A High Court judge yesterday ordered health officials to provide the daily 'PrEp' pills, which currently cost £400 a month when privately prescribed.

Many, including Christian Concern's Chief Executive Andrea Williams, have raised concerns that this treatment will encourage a risky and promiscuous lifestyle.
 

Prevents transmission of HIV

The pills contain pre-exposure prophylaxis (PrEP), an anti-retroviral drug which stops the HIV virus being transmitted between partners where one is HIV-positive.

It has been shown in tests to reduce the risk of HIV infection by up to 90%, and is already used in other parts of the world, including the United States, Australia and France.
 

Legal challenge to NHS

The National Aids Trust (NAT) brought a legal challenge against the NHS England, which argued that as it is a preventative drug, it does not have the power to prescribe it. It recommended that this responsibility should fall to local councils.

The High Court has now ruled in favour of NAT, with Mr Justice Green saying:

"In my judgment the answer to this conundrum is that NHS England has erred in deciding that it has no power to commission the preventative drugs in issue."

NHS England intends to appeal the decision.
 

'Challenge is underlying behaviour'

Commenting on the ruling, Andrea Williams said that this treatment would not solve the underlying problem.

"Of course, it is important that we protect people and seek cures from disease," she said.

"However the real challenge here is the underlying behaviour and lifestyle which is risky and damaging to good health and proper relationships."

Dr Peter Saunders of Christian Medical Fellowship (CMF) has also raised concerns about the ruling on his blog.

He notes that the drug is not a "foolproof" prevention, partly because those taking it are unlikely to do so regularly.

"According to the CDC (Centers for Disease Control) PrEP is for people who do not have HIV but who are at substantial risk of getting it.
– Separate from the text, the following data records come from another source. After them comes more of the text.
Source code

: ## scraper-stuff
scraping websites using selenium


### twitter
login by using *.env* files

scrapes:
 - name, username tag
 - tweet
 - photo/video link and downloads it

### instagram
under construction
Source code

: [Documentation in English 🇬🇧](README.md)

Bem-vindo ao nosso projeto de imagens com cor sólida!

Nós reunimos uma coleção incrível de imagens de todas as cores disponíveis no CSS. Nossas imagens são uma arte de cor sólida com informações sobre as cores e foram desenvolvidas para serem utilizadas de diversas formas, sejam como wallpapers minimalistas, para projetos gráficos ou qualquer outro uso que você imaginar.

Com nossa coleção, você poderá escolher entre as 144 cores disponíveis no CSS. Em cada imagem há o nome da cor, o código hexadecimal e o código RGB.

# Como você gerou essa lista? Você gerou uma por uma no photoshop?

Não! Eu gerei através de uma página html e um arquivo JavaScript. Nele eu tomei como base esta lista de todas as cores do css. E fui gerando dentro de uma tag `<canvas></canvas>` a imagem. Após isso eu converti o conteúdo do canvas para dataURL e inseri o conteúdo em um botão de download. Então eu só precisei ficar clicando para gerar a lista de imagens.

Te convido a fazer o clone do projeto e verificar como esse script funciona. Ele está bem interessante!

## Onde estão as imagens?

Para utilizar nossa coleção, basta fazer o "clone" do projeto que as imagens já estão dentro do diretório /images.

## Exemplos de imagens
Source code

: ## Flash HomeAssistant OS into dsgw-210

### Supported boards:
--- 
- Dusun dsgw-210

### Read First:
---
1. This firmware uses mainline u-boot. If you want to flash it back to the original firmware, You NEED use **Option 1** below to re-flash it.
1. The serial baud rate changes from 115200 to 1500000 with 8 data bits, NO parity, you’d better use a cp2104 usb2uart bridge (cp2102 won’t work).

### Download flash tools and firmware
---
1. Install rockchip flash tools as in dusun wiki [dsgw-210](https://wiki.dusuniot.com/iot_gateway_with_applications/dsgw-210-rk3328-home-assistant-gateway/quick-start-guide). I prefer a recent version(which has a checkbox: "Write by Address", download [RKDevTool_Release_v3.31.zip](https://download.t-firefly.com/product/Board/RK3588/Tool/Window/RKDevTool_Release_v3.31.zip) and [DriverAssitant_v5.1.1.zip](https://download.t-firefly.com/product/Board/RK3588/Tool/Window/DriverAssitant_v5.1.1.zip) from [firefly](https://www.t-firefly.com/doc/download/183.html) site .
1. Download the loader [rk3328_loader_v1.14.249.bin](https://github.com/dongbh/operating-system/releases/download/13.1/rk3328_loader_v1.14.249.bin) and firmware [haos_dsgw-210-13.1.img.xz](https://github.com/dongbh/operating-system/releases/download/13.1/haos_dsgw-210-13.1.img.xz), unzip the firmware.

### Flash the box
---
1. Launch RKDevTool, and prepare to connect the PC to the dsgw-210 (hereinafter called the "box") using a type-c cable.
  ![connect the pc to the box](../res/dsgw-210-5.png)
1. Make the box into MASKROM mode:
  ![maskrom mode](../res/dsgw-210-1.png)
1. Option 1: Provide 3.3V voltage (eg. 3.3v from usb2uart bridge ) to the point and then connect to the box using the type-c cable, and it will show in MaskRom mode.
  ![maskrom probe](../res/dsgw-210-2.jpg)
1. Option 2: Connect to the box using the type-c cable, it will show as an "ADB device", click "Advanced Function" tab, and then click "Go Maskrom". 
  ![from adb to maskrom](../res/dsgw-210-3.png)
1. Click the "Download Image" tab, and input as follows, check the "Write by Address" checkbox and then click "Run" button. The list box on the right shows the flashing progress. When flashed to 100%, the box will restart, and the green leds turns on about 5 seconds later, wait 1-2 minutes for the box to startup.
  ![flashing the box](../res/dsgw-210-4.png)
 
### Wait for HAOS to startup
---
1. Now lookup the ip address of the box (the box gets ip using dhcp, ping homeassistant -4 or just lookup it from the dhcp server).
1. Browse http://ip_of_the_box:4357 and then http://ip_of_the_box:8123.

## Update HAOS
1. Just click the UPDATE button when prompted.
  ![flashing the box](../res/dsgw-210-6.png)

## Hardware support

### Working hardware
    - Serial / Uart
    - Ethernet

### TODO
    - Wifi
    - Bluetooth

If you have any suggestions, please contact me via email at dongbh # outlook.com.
It should be used in combination with other 'HIV prevention' methods, such as condoms, but even in these circumstances is not foolproof.

"The CDC reports studies have shown PrEP reduces the risk of getting HIV from sex by more than 90% when used consistently. Among people who inject drugs, PrEP reduces the risk of getting HIV by more than 70% when used consistently.

"But these figures are what is achievable with good adherence (consistent use), and many of those most at risk are very likely not to adhere with taking the pills regularly."
 

'Risk compensation'

Dr Peter Saunders also points out that other sexually-transmitted diseases are more likely to be contracted if men use PrEp as an alternative to condoms.

"Furthermore the drug's use may in fact lead to a paradoxical increase in other sexually transmitted infections (gonorrhoea, chlamydia etc) by encouraging more high risk behaviour from those who have been lulled into a false sense of security.

"This well-known phenomenon whereby applying a prevention measure results in an increase in the very thing it is trying to prevent is known as 'risk compensation'."

He concludes that rather than dealing with the symptoms, society must look to the cause.

"We need instead to address the underlying structural drivers and social context of the HIV epidemic and ask what it is that actually leads people to behave in this way."


Related Links: 
High Court rules in favour of NHS providing 'HIV prevention drug' but big questions remain (Christian Medical Comment)
Aids charity wins battle over funding for HIV preventative treatment (Telegraph) 
NHS told to fund preventive HIV treatment (Mail)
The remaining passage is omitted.